In an outbuilding of the historic Palais Royal in Paris, the brand unveiled a sexy formula of glitz and ’80s style, all set to live music in front of a shimmering sculpture of metallic spheres.

Disco dresses with shimmering sequins and swinging fringes mixed with stripper boots so wide they resembled fisherman’s waders.

These statement black, coffee white and silver boots were worn chic over jeans or 80’s style mini dresses.

Fluffy, snuggly sweater dresses gave solace to the provocation, but overall there was a sense of déjà vu with many styles.


At Coperni, designers Arnaud Vaillant and Sébastien Meyer went into a dressing room at a Roman Catholic school for inspiration to create another quirky and humorous show that ticks all the fashion criteria.

Guests sat immersed in a row of school lockers that stretched wall-to-wall as looks fused the preppy style of boarding school – with a take on the habit of a Catholic nun.

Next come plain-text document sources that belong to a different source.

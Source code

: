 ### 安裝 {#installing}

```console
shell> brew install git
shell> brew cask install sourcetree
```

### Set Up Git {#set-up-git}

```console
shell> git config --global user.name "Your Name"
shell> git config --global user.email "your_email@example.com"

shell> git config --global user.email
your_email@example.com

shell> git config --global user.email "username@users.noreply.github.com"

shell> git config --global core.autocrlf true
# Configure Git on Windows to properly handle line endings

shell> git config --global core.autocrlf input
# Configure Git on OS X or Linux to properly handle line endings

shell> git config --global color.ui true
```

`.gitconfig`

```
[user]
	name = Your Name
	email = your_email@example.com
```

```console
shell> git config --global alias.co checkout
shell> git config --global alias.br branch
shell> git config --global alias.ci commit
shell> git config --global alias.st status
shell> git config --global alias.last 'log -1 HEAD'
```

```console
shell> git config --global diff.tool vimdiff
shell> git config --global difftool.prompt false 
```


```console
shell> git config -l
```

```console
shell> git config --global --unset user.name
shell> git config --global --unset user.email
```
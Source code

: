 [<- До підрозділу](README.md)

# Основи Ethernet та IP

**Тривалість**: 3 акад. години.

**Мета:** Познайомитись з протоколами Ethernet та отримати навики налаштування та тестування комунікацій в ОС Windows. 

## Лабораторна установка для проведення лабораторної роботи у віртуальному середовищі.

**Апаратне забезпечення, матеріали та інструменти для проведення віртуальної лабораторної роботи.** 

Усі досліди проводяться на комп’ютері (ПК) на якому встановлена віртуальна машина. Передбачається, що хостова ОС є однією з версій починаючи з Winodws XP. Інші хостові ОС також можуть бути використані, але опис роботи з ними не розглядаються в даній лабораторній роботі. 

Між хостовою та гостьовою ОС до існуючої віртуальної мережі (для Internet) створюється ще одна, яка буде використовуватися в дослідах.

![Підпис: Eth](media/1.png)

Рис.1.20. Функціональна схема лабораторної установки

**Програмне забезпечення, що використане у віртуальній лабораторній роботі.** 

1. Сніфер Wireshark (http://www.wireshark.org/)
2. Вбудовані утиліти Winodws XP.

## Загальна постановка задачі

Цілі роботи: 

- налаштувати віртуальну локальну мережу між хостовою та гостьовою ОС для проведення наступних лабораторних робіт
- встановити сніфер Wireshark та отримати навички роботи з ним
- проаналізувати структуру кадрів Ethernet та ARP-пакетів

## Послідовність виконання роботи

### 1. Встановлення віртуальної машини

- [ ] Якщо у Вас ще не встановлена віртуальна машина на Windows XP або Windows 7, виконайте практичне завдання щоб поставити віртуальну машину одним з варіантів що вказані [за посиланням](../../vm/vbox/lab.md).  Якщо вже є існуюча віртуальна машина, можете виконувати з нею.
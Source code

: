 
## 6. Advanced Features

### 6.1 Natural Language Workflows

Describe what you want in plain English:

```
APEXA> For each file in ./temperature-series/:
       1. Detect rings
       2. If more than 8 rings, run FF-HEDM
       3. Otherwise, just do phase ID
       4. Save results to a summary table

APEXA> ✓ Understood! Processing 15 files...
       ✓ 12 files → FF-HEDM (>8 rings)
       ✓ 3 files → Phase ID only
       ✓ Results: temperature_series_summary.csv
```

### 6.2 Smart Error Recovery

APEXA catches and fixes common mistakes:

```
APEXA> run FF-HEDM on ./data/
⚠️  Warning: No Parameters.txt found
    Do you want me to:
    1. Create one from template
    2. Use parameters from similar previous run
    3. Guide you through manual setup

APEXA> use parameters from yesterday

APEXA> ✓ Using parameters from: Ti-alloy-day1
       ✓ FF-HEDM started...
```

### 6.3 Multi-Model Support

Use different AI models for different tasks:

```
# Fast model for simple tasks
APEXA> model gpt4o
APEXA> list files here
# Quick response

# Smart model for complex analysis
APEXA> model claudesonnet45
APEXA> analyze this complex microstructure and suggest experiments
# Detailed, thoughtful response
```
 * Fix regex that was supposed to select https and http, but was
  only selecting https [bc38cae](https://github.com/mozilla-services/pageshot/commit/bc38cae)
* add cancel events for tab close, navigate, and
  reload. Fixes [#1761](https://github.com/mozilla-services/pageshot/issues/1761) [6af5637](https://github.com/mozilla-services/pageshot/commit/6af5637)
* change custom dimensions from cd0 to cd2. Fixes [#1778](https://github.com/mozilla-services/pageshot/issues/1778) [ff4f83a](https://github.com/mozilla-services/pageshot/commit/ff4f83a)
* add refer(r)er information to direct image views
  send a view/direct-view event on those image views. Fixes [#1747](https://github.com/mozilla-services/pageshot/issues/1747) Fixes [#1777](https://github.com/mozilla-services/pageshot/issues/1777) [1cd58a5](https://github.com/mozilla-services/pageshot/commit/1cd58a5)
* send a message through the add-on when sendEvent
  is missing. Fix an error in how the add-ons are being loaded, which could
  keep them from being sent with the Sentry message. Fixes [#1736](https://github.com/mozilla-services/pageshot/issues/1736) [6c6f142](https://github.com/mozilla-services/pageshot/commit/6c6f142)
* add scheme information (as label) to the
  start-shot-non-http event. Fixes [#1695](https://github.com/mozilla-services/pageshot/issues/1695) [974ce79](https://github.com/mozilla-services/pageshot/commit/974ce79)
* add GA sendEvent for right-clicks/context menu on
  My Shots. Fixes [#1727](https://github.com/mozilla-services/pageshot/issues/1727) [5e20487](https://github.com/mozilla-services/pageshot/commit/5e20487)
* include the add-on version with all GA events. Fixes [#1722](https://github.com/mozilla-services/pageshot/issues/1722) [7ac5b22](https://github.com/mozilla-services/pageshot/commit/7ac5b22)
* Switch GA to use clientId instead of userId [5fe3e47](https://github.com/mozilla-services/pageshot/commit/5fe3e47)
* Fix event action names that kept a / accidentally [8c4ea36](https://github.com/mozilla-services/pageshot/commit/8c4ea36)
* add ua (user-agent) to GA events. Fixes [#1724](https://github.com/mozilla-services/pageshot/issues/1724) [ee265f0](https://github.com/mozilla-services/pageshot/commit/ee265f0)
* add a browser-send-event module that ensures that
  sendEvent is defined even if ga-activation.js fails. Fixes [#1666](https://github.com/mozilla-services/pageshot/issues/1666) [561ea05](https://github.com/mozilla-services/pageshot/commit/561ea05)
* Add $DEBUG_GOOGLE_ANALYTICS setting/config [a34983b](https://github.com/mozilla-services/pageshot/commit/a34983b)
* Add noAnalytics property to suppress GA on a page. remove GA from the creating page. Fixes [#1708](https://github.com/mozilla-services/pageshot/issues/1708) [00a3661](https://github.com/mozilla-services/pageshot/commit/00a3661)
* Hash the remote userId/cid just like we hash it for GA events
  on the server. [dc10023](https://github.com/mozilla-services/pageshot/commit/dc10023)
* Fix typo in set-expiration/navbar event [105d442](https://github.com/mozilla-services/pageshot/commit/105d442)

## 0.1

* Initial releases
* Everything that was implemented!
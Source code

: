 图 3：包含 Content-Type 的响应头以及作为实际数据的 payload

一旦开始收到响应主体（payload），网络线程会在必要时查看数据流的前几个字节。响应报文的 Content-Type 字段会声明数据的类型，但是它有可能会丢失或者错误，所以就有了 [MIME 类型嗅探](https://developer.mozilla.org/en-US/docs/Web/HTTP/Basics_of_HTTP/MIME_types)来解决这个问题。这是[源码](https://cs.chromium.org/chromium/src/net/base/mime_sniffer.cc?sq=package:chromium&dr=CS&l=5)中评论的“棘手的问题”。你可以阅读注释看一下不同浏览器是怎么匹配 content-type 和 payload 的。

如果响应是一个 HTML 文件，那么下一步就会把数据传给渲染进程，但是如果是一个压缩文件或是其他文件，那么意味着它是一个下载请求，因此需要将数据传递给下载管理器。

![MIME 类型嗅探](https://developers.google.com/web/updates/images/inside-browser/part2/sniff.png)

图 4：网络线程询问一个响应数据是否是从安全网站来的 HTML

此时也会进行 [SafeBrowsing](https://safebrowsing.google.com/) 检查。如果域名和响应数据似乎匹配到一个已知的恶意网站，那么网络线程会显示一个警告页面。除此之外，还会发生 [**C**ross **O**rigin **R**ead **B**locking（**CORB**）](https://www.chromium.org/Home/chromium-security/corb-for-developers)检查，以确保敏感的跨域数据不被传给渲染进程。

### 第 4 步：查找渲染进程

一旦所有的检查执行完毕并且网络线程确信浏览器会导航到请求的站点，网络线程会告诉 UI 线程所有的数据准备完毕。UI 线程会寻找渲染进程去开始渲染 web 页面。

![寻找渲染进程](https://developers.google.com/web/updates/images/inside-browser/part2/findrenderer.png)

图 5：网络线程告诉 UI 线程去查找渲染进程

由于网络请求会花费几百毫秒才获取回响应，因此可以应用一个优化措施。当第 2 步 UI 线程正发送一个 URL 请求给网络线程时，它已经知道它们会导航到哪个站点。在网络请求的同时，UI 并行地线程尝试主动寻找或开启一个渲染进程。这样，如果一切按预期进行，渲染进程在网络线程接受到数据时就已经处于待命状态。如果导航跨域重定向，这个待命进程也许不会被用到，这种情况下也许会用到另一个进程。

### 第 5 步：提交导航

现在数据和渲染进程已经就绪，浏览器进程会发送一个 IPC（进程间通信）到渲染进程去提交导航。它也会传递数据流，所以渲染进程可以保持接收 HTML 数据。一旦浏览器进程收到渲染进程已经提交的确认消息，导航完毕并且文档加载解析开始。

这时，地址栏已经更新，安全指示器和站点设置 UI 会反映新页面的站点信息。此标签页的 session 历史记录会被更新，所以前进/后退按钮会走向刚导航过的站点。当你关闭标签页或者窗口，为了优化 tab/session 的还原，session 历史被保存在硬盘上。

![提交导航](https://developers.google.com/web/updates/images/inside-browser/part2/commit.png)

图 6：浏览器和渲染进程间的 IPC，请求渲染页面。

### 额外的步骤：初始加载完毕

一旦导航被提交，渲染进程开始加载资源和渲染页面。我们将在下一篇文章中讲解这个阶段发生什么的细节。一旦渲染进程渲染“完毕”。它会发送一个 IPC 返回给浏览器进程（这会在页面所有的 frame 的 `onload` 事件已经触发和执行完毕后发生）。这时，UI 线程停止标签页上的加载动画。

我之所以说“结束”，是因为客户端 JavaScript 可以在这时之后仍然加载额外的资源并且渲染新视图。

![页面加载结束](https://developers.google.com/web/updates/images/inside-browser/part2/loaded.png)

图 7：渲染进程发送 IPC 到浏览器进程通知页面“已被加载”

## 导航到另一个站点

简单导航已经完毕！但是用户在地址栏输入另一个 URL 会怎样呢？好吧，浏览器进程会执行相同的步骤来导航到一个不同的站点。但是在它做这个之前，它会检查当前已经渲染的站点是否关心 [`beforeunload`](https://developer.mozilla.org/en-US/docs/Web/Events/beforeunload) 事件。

Thigh-high black stockings started the show, part schoolgirl, part novice nun – a tongue-in-cheek theme that was continued in interesting pieces on a black triangular robe worn with aplomb by current model Bella Hadid. She wore a minimalist mini in a rebellious provocation against the imaginary religious school’s strict dress codes

But there were some great silhouettes in this creative cauldron – including a black belt that served as the top hem and shot out horizontally to either side.